I am implementing a LZW algorithm in C++.
The size of the dictionary is a user input, but the minimum is 256, so it should work with binary files. If it reaches the end of the dictionary it goes around to the index 0 and works up overwriting it from there.
For example, if i put in a alice in wonderland script and compress it with a dictionary size 512 i get this dictionary.
But i have a problem with decompression and the output dictionary from decompressing the compressed file looks like this.

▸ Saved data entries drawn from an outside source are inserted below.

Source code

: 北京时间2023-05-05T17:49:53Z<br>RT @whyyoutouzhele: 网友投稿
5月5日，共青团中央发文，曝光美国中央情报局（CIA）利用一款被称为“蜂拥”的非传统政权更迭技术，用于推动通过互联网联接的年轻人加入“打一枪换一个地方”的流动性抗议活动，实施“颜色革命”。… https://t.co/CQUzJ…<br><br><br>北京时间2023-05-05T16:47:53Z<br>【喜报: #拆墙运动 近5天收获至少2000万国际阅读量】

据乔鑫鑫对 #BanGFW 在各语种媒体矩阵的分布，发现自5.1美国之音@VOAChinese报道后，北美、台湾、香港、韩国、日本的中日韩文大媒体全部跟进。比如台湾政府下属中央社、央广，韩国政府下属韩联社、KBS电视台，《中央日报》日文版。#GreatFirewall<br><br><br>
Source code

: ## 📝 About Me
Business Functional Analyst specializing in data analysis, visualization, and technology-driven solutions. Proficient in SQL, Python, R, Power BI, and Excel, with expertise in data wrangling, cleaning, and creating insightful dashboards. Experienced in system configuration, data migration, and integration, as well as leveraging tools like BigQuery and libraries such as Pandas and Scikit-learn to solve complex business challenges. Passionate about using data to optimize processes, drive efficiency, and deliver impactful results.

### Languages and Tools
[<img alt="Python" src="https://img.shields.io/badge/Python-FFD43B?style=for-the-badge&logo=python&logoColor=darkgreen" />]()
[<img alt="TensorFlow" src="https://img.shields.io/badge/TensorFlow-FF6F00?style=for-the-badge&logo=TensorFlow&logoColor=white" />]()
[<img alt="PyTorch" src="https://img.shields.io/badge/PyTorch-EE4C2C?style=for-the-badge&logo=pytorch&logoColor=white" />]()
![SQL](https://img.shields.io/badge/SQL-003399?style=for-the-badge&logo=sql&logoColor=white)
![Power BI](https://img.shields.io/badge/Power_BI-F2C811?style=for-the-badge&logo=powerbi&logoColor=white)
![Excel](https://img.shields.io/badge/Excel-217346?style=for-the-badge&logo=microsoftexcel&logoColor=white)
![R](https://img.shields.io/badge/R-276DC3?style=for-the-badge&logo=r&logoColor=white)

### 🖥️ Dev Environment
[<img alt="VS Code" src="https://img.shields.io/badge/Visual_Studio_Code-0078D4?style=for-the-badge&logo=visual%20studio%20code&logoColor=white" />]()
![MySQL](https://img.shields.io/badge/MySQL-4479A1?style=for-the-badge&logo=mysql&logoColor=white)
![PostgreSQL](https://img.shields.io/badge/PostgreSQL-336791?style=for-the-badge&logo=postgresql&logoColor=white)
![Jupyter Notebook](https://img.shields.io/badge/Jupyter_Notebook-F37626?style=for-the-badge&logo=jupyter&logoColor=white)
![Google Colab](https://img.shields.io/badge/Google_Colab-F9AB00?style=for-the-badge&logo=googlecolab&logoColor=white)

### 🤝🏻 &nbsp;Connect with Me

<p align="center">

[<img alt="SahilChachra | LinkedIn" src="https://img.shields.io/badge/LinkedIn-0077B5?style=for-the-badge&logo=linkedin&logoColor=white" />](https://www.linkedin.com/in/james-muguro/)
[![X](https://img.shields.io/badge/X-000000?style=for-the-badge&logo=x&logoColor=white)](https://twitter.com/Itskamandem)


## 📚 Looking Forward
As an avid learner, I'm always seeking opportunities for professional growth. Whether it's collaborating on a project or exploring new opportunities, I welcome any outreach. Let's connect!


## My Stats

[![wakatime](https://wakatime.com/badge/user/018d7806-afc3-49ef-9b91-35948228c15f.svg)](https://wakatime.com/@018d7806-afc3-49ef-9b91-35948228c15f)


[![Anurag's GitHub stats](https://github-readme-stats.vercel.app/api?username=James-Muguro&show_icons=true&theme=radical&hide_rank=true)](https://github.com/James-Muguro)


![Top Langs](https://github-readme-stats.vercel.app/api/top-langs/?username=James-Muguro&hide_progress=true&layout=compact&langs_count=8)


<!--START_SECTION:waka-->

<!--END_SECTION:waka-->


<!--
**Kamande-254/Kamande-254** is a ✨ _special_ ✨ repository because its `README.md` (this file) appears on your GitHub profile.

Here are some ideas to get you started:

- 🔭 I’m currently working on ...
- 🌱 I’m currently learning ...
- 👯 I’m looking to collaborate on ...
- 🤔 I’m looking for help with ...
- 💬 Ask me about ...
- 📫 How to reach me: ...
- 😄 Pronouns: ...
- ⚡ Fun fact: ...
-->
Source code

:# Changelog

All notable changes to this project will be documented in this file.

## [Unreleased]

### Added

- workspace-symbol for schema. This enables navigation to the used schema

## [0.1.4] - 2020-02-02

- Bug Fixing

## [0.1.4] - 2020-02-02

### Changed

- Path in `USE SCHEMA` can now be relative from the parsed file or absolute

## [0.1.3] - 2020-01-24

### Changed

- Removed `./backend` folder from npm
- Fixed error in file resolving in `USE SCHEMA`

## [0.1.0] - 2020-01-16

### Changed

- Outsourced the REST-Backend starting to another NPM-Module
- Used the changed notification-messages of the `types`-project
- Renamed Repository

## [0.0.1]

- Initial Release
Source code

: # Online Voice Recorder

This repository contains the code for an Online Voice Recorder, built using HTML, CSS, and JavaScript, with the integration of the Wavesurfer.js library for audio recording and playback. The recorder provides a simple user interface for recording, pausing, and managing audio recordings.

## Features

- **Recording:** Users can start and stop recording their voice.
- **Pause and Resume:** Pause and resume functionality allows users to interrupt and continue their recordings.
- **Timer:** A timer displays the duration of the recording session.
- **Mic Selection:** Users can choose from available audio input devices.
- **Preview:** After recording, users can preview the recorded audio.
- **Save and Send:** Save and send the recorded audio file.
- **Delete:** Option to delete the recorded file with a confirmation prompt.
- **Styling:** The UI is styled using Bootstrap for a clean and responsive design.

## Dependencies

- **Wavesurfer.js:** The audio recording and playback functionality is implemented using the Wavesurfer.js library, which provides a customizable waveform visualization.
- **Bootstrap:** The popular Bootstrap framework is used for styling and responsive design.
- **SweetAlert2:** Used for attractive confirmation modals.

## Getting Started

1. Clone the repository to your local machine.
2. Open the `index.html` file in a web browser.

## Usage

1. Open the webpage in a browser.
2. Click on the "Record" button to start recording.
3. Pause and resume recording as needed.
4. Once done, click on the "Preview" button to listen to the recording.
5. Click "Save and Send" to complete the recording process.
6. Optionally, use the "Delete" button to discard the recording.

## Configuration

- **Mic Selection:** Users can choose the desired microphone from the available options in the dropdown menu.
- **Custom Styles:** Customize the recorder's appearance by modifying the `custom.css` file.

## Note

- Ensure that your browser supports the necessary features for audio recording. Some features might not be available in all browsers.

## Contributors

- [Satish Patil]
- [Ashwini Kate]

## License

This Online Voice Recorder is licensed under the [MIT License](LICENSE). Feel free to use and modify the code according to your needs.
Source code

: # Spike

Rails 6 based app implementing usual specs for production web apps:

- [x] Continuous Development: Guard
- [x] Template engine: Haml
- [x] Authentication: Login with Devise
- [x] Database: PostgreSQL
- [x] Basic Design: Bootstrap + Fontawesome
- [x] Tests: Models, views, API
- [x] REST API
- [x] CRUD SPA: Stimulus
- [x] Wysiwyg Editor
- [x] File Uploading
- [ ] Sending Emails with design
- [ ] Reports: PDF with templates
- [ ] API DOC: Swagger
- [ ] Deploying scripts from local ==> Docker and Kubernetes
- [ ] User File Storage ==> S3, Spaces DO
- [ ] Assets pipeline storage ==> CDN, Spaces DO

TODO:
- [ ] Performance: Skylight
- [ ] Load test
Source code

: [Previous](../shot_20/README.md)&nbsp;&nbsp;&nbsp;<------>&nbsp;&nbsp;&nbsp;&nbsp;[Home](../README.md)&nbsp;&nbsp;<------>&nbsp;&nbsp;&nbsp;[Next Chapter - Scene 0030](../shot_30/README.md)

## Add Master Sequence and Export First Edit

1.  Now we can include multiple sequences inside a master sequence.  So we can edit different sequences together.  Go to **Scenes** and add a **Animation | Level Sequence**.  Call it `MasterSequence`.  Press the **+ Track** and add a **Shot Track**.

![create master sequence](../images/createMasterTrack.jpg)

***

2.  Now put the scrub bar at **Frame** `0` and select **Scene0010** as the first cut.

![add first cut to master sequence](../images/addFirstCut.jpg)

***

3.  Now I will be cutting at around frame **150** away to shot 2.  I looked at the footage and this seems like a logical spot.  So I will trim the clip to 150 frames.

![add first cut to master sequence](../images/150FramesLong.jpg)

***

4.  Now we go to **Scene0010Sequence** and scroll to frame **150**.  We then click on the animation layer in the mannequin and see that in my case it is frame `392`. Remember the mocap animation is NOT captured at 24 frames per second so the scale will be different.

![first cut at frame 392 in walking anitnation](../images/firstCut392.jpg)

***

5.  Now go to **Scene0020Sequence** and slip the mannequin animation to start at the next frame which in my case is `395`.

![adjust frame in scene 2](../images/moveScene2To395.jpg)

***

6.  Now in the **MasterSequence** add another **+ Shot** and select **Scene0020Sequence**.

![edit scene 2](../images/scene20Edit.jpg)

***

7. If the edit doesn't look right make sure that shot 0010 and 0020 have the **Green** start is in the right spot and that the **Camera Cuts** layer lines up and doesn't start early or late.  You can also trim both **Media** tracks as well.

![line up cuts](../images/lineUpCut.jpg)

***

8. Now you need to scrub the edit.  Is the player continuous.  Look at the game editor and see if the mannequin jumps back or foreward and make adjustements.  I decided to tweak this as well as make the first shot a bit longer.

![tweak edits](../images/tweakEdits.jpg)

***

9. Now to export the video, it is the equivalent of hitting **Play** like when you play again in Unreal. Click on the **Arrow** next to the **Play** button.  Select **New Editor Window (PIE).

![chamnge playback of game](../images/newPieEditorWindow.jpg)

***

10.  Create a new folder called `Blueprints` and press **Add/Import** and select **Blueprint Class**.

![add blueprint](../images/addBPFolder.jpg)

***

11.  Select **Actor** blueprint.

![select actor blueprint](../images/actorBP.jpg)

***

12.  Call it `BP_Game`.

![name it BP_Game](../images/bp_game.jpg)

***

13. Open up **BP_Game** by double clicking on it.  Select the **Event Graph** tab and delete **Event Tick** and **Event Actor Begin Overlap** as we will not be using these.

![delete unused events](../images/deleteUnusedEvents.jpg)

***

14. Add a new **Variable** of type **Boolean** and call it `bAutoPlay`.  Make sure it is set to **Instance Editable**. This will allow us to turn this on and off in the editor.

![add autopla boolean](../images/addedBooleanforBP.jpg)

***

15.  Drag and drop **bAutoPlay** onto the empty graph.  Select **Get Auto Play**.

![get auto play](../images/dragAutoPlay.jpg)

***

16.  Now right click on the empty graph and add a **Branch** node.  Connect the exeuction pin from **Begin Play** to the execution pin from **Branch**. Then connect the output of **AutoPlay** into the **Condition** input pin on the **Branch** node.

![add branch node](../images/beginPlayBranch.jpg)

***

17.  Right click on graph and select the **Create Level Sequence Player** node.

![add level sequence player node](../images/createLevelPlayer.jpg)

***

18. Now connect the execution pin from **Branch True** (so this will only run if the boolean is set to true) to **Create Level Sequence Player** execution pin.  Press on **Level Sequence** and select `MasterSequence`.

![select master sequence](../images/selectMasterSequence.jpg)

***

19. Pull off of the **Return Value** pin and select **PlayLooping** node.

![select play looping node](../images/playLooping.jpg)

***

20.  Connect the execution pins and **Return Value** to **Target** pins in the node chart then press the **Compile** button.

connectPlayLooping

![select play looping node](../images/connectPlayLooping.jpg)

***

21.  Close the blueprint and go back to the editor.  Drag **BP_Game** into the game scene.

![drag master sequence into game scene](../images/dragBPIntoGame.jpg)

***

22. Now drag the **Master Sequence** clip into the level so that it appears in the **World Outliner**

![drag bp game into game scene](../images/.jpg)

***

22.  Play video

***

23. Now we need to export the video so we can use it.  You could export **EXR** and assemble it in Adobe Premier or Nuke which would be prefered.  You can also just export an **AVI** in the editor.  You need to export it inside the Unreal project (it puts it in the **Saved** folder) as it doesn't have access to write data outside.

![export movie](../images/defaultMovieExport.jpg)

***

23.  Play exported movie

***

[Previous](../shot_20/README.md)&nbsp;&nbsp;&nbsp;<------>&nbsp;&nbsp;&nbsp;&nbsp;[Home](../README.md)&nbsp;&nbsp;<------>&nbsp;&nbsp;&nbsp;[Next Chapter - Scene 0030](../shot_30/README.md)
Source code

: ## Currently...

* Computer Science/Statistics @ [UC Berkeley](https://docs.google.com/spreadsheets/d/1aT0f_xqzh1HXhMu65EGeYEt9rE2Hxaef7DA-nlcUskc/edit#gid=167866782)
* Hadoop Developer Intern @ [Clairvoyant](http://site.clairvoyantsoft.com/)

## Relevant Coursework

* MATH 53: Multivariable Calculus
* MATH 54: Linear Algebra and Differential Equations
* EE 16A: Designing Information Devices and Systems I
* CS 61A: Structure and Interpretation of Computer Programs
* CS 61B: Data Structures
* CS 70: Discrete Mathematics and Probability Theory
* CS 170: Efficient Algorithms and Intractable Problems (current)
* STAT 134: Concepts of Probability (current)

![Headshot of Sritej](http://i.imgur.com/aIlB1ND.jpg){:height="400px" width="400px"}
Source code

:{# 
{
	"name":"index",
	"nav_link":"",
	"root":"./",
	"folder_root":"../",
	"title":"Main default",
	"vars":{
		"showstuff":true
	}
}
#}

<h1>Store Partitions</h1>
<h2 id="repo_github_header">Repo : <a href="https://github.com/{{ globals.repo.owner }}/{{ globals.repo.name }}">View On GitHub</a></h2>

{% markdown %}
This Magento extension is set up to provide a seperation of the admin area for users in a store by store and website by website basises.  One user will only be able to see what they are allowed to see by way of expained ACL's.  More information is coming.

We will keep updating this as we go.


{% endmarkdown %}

And my code for decompressing looks like this
struct dictionary
{
vector<unsigned char> entry;
vector<bool> bits;
};
void decompress(dictionary dict[], vector<bool> file, int dictionarySize, int numberOfBits)
{
//in this example
//dictionarySize = 512, tells the max size of the dictionary, and goes back to 0 if it reaches 513
//numberOfBits = log2(512) = 9
//dictionary dict[] contains bits and strings (strings can be empty)
// dict[0] =
// entry = (unsigned char)0
// bits = (if numberOfBits = 9) 000000001
// dict[255] =
// entry = (unsigned char)255
// bits = (if numberOfBits = 9) 011111111
// so the next entry will be dict[next] (next is currently 256)
// dict[256] =
// entry = what gets added in the code below
// bits = 100000000
// all the bits are already set previously (dictionary size is int dictionarySize) so in this case all the bits from 0 to 511 are already set, entries are set from 0 to 255, so extended ASCII
vector<bool> currentCode;
vector<unsigned char> currentString;
vector<unsigned char> temp;
int next=256;
bool found=false;
for(int i=0;i<file.size();i+=numberOfBits)
{
for(int j=0;j<numberOfBits;j++)
{
currentCode.push_back(file[i+j]);
}
for(int j=0;j<dictionarySize;j++)
{
// when the currentCode (size numberOfBits) gets found in the dictionary
if(currentCode==dict[j].bits)
{
currentString = dict[j].entry;
// if the current string isnt empty, then it means it found the characted in the dictionary
if(!currentString.empty())
{
found = true;
}
}
}
//if the currentCode in the dictionary has a string value attached to it
if(found)
{
for(int j=0;j<currentString.size();j++)
{
cout<<currentString[j];
}
temp.push_back(currentString[0]);
// so it doesnt just push 1 character into the dictionary
// example, if first read character is 'r', it is already in the dictionary so it doesnt get added
if(temp.size()>1)
{
// if next is more than 511, writing to that index would cause an error, so it resets back to 0 and goes back up
if(next>dictionarySize-1) //next > 512-1
{
next = 0;
}
dict[next].entry.clear();
dict[next].entry = temp;
next++;
}
//temp = currentString;
}
else
{
currentString = temp;
currentString.push_back(temp[0]);
for(int j=0;j<currentString.size();j++)
{
cout<<currentString[j];
}
// if next is more than 511, writing to that index would cause an error, so it resets back to 0 and goes back up
if(next>dictionarySize-1)
{
next = 0;
}
dict[next].entry.clear();
dict[next].entry = currentString;
next++;
//break;
}
temp = currentString;
// currentCode gets cleared, and written into in the next iteration
currentCode.clear();
//cout<<endl;
found = false;
}
}
Im am currently stuck and dont know what to fix here to fix the output. I have also noticed, that if i put a dictionary big enough, so it doesnt go around the dictionary (it doesnt reach the end and begin again at 0) it works.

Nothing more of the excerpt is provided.